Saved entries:
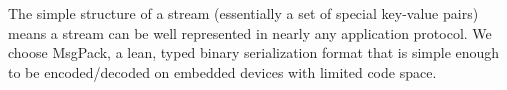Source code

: The simple structure of a stream (essentially a set of special key-value pairs) means a stream can be well represented in nearly any application protocol.
We choose MsgPack, a lean, typed binary serialization format that is simple enough to be encoded/decoded on embedded devices with limited code space.




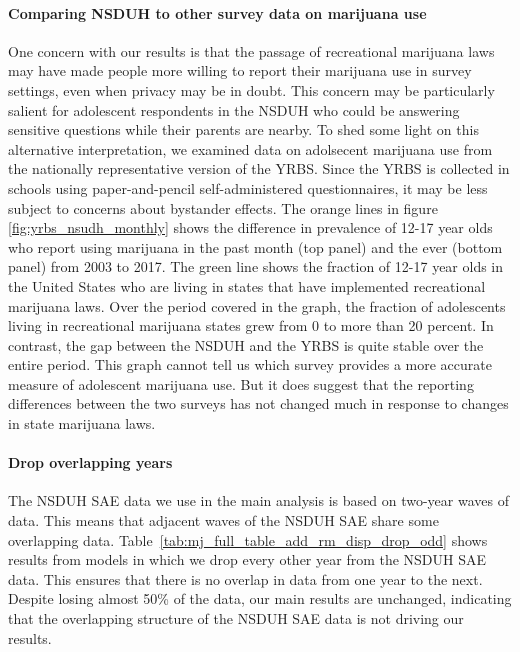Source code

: \documentclass[12pt]{article}%
\begin{document}
\paragraph{Comparing NSDUH to other survey data on marijuana use}
One concern with our results is that the passage of recreational marijuana laws may have made people more willing to report their marijuana use in survey settings, even when privacy may be in doubt. This concern may be particularly salient for adolescent respondents in the NSDUH who could be answering sensitive questions while their parents are nearby. To shed some light on this alternative interpretation, we examined data on adolsecent marijuana use from the nationally representative version of the YRBS. Since the YRBS is collected in schools using paper-and-pencil self-administered questionnaires, it may be less subject to concerns about bystander effects. The orange lines in figure \ref{fig:yrbs_nsudh_monthly} shows the difference in prevalence of 12-17 year olds who report using marijuana in the past month (top panel) and the ever (bottom panel) from 2003 to 2017. The green line shows the fraction of 12-17 year olds in the United States who are living in states that have implemented recreational marijuana laws. Over the period covered in the graph, the fraction of adolescents living in recreational marijuana states grew from 0 to more than 20 percent. In contrast, the gap between the NSDUH and the YRBS is quite stable over the entire period. This graph cannot tell us which survey provides a more accurate measure of adolescent marijuana use. But it does suggest that the reporting differences between the two surveys has not changed much in response to changes in state marijuana laws. 


\paragraph{Drop overlapping years}
The NSDUH SAE data we use in the main analysis is based on two-year waves of data. This means that adjacent waves of the NSDUH SAE share some overlapping data. Table~\ref{tab:mj_full_table_add_rm_disp_drop_odd} shows results from models in which we drop every other year from the NSDUH SAE data. This ensures that there is no overlap in data from one year to the next. Despite losing almost 50\% of the data, our main results are unchanged, indicating that the overlapping structure of the NSDUH SAE data is not driving our results. 

\end{document}
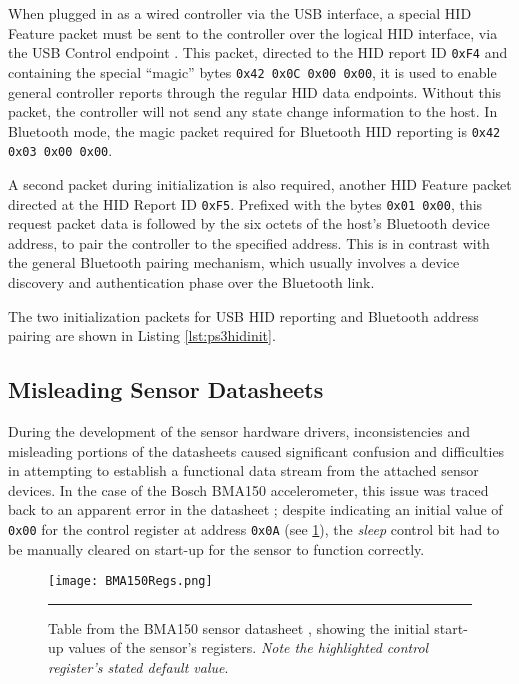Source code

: When plugged in as a wired controller via the USB interface, a special HID Feature packet must be sent to the controller over the logical HID interface, via the USB Control endpoint \cite{ps3reveng}. This packet, directed to the HID report ID \texttt{0xF4} and containing the special ``magic'' bytes \texttt{0x42 0x0C 0x00 0x00}, it is used to enable general controller reports through the regular HID data endpoints. Without this packet, the controller will not send any state change information to the host. In Bluetooth mode, the magic packet required for Bluetooth HID reporting is \texttt{0x42 0x03 0x00 0x00}.

A second packet during initialization is also required, another HID Feature packet directed at the HID Report ID \texttt{0xF5}. Prefixed with the bytes \texttt{0x01 0x00}, this request packet data is followed by the six octets of the host's Bluetooth device address, to pair the controller to the specified address. This is in contrast with the general Bluetooth pairing mechanism, which usually involves a device discovery and authentication phase over the Bluetooth link.

The two initialization packets for USB HID reporting and Bluetooth address pairing are shown in Listing \ref{lst:ps3hidinit}.



\FloatBarrier
\subsection{Misleading Sensor Datasheets}

During the development of the sensor hardware drivers, inconsistencies and misleading portions of the datasheets caused significant confusion and difficulties in attempting to establish a functional data stream from the attached sensor devices. In the case of the Bosch BMA150 accelerometer, this issue was traced back to an apparent error in the datasheet \cite{bma150}; despite indicating an initial value of \texttt{0x00} for the control register at address \texttt{0x0A} (see \ref{fig:bma150regs}), the \textit{sleep} control bit had to be manually cleared on start-up for the sensor to function correctly.

\begin{figure}[tbph]
	\centering
		\texttt{[image: BMA150Regs.png]}
	\rule{35em}{0.5pt}
	\caption[BMA150 Register Defaults]{Table from the BMA150 sensor datasheet \cite{bma150}, showing the initial start-up values of the sensor's registers. \textit{Note the highlighted control register's stated default value}.}
	\label{fig:bma150regs}
\end{figure}

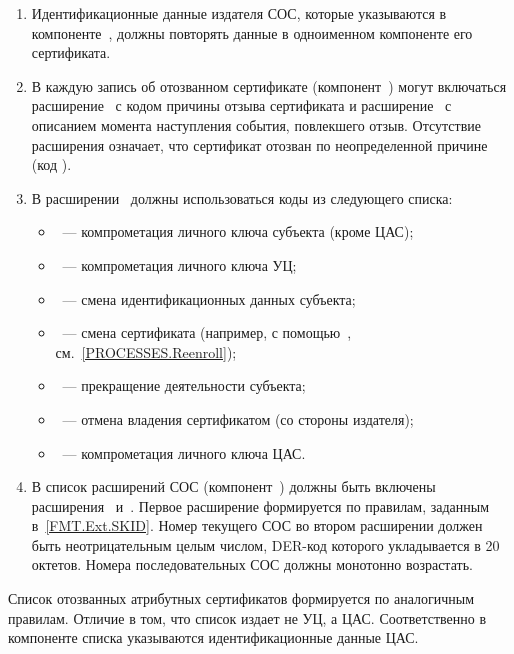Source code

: \begin{enumerate}
\item
Идентификационные данные издателя СОС, которые указываются в 
компоненте~, должны повторять данные в одноименном 
компоненте его сертификата. 

\item
В каждую запись об отозванном сертификате (компонент~)
могут включаться расширение~ с кодом причины отзыва
сертификата и расширение~ с описанием момента наступления 
события, повлекшего отзыв.
%
Отсутствие расширения  означает, что сертификат отозван по 
неопределенной причине (код ).

\item
В расширении~ должны использоваться коды из следующего списка:
\begin{itemize}
\item
{}~--- компрометация личного ключа субъекта (кроме ЦАС); 
\item
{}~--- компрометация личного ключа УЦ;
\item
{}~--- смена идентификационных данных субъекта;
\item
{}~--- смена сертификата (например, с помощью~, 
см.~\ref{PROCESSES.Reenroll});
\item
{}~--- прекращение деятельности субъекта;
\item
{}~--- отмена владения сертификатом (со стороны 
издателя);
\item
{}~--- компрометация личного ключа ЦАС.
\end{itemize}


\item
В список расширений СОС (компонент~)
должны быть включены расширения~ 
и~. Первое расширение формируется по правилам,
заданным в~\ref{FMT.Ext.SKID}. Номер текущего СОС во втором расширении
должен быть неотрицательным целым числом, DER-код которого укладывается в 
20 октетов. Номера последовательных СОС должны монотонно возрастать.
\end{enumerate}

Список отозванных атрибутных сертификатов формируется по аналогичным правилам. 
Отличие в том, что список издает не УЦ, а ЦАС. Соответственно в компоненте 
 списка указываются идентификационные данные ЦАС.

• [Directions for this task]:
Without the pictures, reproduce every record exactly as it appears above.

• [Response]:
Source code

: The simple structure of a stream (essentially a set of special key-value pairs) means a stream can be well represented in nearly any application protocol.
We choose MsgPack, a lean, typed binary serialization format that is simple enough to be encoded/decoded on embedded devices with limited code space.




Source code

: \documentclass[12pt]{article}%
\begin{document}
\paragraph{Comparing NSDUH to other survey data on marijuana use}
One concern with our results is that the passage of recreational marijuana laws may have made people more willing to report their marijuana use in survey settings, even when privacy may be in doubt. This concern may be particularly salient for adolescent respondents in the NSDUH who could be answering sensitive questions while their parents are nearby. To shed some light on this alternative interpretation, we examined data on adolsecent marijuana use from the nationally representative version of the YRBS. Since the YRBS is collected in schools using paper-and-pencil self-administered questionnaires, it may be less subject to concerns about bystander effects. The orange lines in figure \ref{fig:yrbs_nsudh_monthly} shows the difference in prevalence of 12-17 year olds who report using marijuana in the past month (top panel) and the ever (bottom panel) from 2003 to 2017. The green line shows the fraction of 12-17 year olds in the United States who are living in states that have implemented recreational marijuana laws. Over the period covered in the graph, the fraction of adolescents living in recreational marijuana states grew from 0 to more than 20 percent. In contrast, the gap between the NSDUH and the YRBS is quite stable over the entire period. This graph cannot tell us which survey provides a more accurate measure of adolescent marijuana use. But it does suggest that the reporting differences between the two surveys has not changed much in response to changes in state marijuana laws. 


\paragraph{Drop overlapping years}
The NSDUH SAE data we use in the main analysis is based on two-year waves of data. This means that adjacent waves of the NSDUH SAE share some overlapping data. Table~\ref{tab:mj_full_table_add_rm_disp_drop_odd} shows results from models in which we drop every other year from the NSDUH SAE data. This ensures that there is no overlap in data from one year to the next. Despite losing almost 50\% of the data, our main results are unchanged, indicating that the overlapping structure of the NSDUH SAE data is not driving our results. 

\end{document}
Source code

: When plugged in as a wired controller via the USB interface, a special HID Feature packet must be sent to the controller over the logical HID interface, via the USB Control endpoint \cite{ps3reveng}. This packet, directed to the HID report ID \texttt{0xF4} and containing the special ``magic'' bytes \texttt{0x42 0x0C 0x00 0x00}, it is used to enable general controller reports through the regular HID data endpoints. Without this packet, the controller will not send any state change information to the host. In Bluetooth mode, the magic packet required for Bluetooth HID reporting is \texttt{0x42 0x03 0x00 0x00}.

A second packet during initialization is also required, another HID Feature packet directed at the HID Report ID \texttt{0xF5}. Prefixed with the bytes \texttt{0x01 0x00}, this request packet data is followed by the six octets of the host's Bluetooth device address, to pair the controller to the specified address. This is in contrast with the general Bluetooth pairing mechanism, which usually involves a device discovery and authentication phase over the Bluetooth link.

The two initialization packets for USB HID reporting and Bluetooth address pairing are shown in Listing \ref{lst:ps3hidinit}.



\FloatBarrier
\subsection{Misleading Sensor Datasheets}

During the development of the sensor hardware drivers, inconsistencies and misleading portions of the datasheets caused significant confusion and difficulties in attempting to establish a functional data stream from the attached sensor devices. In the case of the Bosch BMA150 accelerometer, this issue was traced back to an apparent error in the datasheet \cite{bma150}; despite indicating an initial value of \texttt{0x00} for the control register at address \texttt{0x0A} (see \ref{fig:bma150regs}), the \textit{sleep} control bit had to be manually cleared on start-up for the sensor to function correctly.

\begin{figure}[tbph]
	\centering
		\texttt{[image: BMA150Regs.png]}
	\rule{35em}{0.5pt}
	\caption[BMA150 Register Defaults]{Table from the BMA150 sensor datasheet \cite{bma150}, showing the initial start-up values of the sensor's registers. \textit{Note the highlighted control register's stated default value}.}
	\label{fig:bma150regs}
\end{figure}

Source code

: \begin{enumerate}
\item
Идентификационные данные издателя СОС, которые указываются в 
компоненте~, должны повторять данные в одноименном 
компоненте его сертификата. 

\item
В каждую запись об отозванном сертификате (компонент~)
могут включаться расширение~ с кодом причины отзыва
сертификата и расширение~ с описанием момента наступления 
события, повлекшего отзыв.
%
Отсутствие расширения  означает, что сертификат отозван по 
неопределенной причине (код ).

\item
В расширении~ должны использоваться коды из следующего списка:
\begin{itemize}
\item
{}~--- компрометация личного ключа субъекта (кроме ЦАС); 
\item
{}~--- компрометация личного ключа УЦ;
\item
{}~--- смена идентификационных данных субъекта;
\item
{}~--- смена сертификата (например, с помощью~, 
см.~\ref{PROCESSES.Reenroll});
\item
{}~--- прекращение деятельности субъекта;
\item
{}~--- отмена владения сертификатом (со стороны 
издателя);
\item
{}~--- компрометация личного ключа ЦАС.
\end{itemize}


\item
В список расширений СОС (компонент~)
должны быть включены расширения~ 
и~. Первое расширение формируется по правилам,
заданным в~\ref{FMT.Ext.SKID}. Номер текущего СОС во втором расширении
должен быть неотрицательным целым числом, DER-код которого укладывается в 
20 октетов. Номера последовательных СОС должны монотонно возрастать.
\end{enumerate}

Список отозванных атрибутных сертификатов формируется по аналогичным правилам. 
Отличие в том, что список издает не УЦ, а ЦАС. Соответственно в компоненте 
 списка указываются идентификационные данные ЦАС.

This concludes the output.